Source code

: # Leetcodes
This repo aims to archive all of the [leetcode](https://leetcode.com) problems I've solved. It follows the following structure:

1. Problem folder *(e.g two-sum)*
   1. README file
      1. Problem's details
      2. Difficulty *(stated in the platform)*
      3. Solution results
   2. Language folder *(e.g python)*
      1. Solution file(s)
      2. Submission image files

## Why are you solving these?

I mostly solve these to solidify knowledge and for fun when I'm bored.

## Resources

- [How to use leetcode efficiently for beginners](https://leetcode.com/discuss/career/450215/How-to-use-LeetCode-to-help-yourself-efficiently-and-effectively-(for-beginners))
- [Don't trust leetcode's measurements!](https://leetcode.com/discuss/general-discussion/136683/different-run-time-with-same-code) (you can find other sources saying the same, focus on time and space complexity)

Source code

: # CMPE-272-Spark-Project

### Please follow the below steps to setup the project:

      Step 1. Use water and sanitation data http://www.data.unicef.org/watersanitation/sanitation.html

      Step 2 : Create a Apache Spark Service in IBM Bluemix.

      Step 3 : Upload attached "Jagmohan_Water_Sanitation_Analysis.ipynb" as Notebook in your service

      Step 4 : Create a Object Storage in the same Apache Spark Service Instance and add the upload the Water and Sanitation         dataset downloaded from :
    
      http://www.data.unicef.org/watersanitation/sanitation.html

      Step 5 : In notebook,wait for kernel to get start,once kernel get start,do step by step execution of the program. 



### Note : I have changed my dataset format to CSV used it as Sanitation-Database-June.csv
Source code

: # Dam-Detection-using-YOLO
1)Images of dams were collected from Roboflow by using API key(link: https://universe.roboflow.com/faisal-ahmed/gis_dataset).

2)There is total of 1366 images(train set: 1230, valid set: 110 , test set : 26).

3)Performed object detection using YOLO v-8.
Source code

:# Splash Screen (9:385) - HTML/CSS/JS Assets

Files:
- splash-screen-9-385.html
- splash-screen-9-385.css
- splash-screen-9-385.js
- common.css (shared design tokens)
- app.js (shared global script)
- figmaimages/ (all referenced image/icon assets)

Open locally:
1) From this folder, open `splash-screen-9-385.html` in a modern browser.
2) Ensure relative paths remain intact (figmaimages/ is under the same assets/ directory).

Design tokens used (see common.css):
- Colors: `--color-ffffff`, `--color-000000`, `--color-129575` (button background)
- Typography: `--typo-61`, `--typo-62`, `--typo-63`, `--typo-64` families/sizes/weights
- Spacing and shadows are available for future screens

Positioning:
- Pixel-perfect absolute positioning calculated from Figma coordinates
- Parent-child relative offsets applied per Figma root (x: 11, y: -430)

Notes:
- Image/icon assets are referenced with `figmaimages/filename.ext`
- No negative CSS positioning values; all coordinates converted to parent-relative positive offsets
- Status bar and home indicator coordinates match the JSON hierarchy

------------

Could you write out all of the entries precisely as they stand?

* _Reply_:
Source code

: # Leetcodes
This repo aims to archive all of the [leetcode](https://leetcode.com) problems I've solved. It follows the following structure:

1. Problem folder *(e.g two-sum)*
   1. README file
      1. Problem's details
      2. Difficulty *(stated in the platform)*
      3. Solution results
   2. Language folder *(e.g python)*
      1. Solution file(s)
      2. Submission image files

## Why are you solving these?

I mostly solve these to solidify knowledge and for fun when I'm bored.

## Resources

- [How to use leetcode efficiently for beginners](https://leetcode.com/discuss/career/450215/How-to-use-LeetCode-to-help-yourself-efficiently-and-effectively-(for-beginners))
- [Don't trust leetcode's measurements!](https://leetcode.com/discuss/general-discussion/136683/different-run-time-with-same-code) (you can find other sources saying the same, focus on time and space complexity)

Source code

: # CMPE-272-Spark-Project

### Please follow the below steps to setup the project:

      Step 1. Use water and sanitation data http://www.data.unicef.org/watersanitation/sanitation.html

      Step 2 : Create a Apache Spark Service in IBM Bluemix.

      Step 3 : Upload attached "Jagmohan_Water_Sanitation_Analysis.ipynb" as Notebook in your service

      Step 4 : Create a Object Storage in the same Apache Spark Service Instance and add the upload the Water and Sanitation         dataset downloaded from :
    
      http://www.data.unicef.org/watersanitation/sanitation.html

      Step 5 : In notebook,wait for kernel to get start,once kernel get start,do step by step execution of the program. 



### Note : I have changed my dataset format to CSV used it as Sanitation-Database-June.csv
Source code

: # Dam-Detection-using-YOLO
1)Images of dams were collected from Roboflow by using API key(link: https://universe.roboflow.com/faisal-ahmed/gis_dataset).

2)There is total of 1366 images(train set: 1230, valid set: 110 , test set : 26).

3)Performed object detection using YOLO v-8.
Source code

:# Splash Screen (9:385) - HTML/CSS/JS Assets

Files:
- splash-screen-9-385.html
- splash-screen-9-385.css
- splash-screen-9-385.js
- common.css (shared design tokens)
- app.js (shared global script)
- figmaimages/ (all referenced image/icon assets)

Open locally:
1) From this folder, open `splash-screen-9-385.html` in a modern browser.
2) Ensure relative paths remain intact (figmaimages/ is under the same assets/ directory).

Design tokens used (see common.css):
- Colors: `--color-ffffff`, `--color-000000`, `--color-129575` (button background)
- Typography: `--typo-61`, `--typo-62`, `--typo-63`, `--typo-64` families/sizes/weights
- Spacing and shadows are available for future screens

Positioning:
- Pixel-perfect absolute positioning calculated from Figma coordinates
- Parent-child relative offsets applied per Figma root (x: 11, y: -430)

Notes:
- Image/icon assets are referenced with `figmaimages/filename.ext`
- No negative CSS positioning values; all coordinates converted to parent-relative positive offsets
- Status bar and home indicator coordinates match the JSON hierarchy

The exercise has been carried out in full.